I am conscious of the points that the Attorney-General made. I was a Home Secretary in the previous Administration. In looking for a public inquiry, we have to explain to the House a little about the atmospherics when the previous Administration took decisions, and did not take decisions, relating to this case. I am conscious that of the four Home Secretaries between 2005 and 2010, I am the only one still in this House. I wish I could give an eloquent explanation of how brilliant I was as a Home Secretary that would give people an insight into why I did not act, but I cannot.

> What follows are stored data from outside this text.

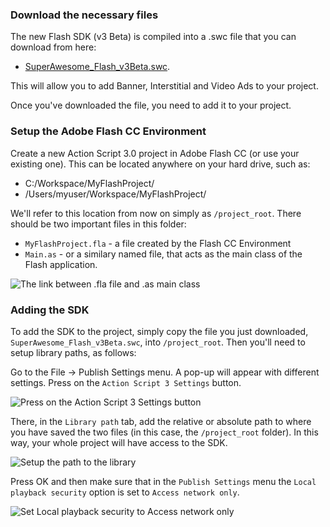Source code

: ### Download the necessary files

The new Flash SDK (v3 Beta) is compiled into a .swc file that you can download from here:
* [SuperAwesome_Flash_v3Beta.swc](https://github.com/SuperAwesomeLTD/sa-flash-sdk/blob/v3_beta/bin/SuperAwesome_Flash_v3Beta.swc?raw=true).

This will allow you to add Banner, Interstitial and Video Ads to your project.

Once you've downloaded the file, you need to add it to your project.

### Setup the Adobe Flash CC Environment

Create a new Action Script 3.0 project in Adobe Flash CC (or use your existing one). This can be located anywhere on your hard drive, such as:

  * C:/Workspace/MyFlashProject/
  * /Users/myuser/Workspace/MyFlashProject/

We'll refer to this location from now on simply as `/project_root`. There should be two important files in this folder:
  * `MyFlashProject.fla` - a file created by the Flash CC Environment
  * `Main.as` - or a similary named file, that acts as the main class of the Flash application.

![](img/flash_main.png "The link between .fla file and .as main class")

### Adding the SDK

To add the SDK to the project, simply copy the file you just downloaded, `SuperAwesome_Flash_v3Beta.swc`, into `/project_root`. 
Then you'll need to setup library paths, as follows:

Go to the File -> Publish Settings menu. A pop-up will appear with different settings. Press on the `Action Script 3 Settings` button.

![](img/flash_settings_1.png "Press on the Action Script 3 Settings button")

There, in the `Library path` tab, add the relative or absolute path to where you have saved the two files (in this case, the `/project_root` folder). In this way, your whole project will have access to the SDK.

![](img/flash_settings_2.png "Setup the path to the library")

Press OK and then make sure that in the `Publish Settings` menu the `Local playback security` option is set to `Access network only`.

![](img/flash_settings_3.png "Set Local playback security to Access network only")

What I can say is that in July 2009, when the revelation was made about Gordon Taylor on the front page of The Guardian, we looked at the matter carefully. Like all good Secretaries of State, I got another Minister, my right hon. Friend the Member for Delyn (Mr Hanson), to answer the urgent question, while I did other things. There was not much that we could do beyond asking the Metropolitan Police Commissioner John Yates and others whether there was anything behind the story. The atmospherics—the public mood and the mood in Parliament—said that this was an obsession of one newspaper. While we are criticising the press, let us praise The Guardian for doggedly staying on this case, despite all the attempts to stop it. We might also mention The New York Times in dispatches. We were told that this was the obsession of one newspaper and a few Back-Benchers. I pay tribute to my hon. Friends the Members for Rhondda (Chris Bryant) and for West Bromwich East (Mr Watson) for continuing to be irritants on this issue.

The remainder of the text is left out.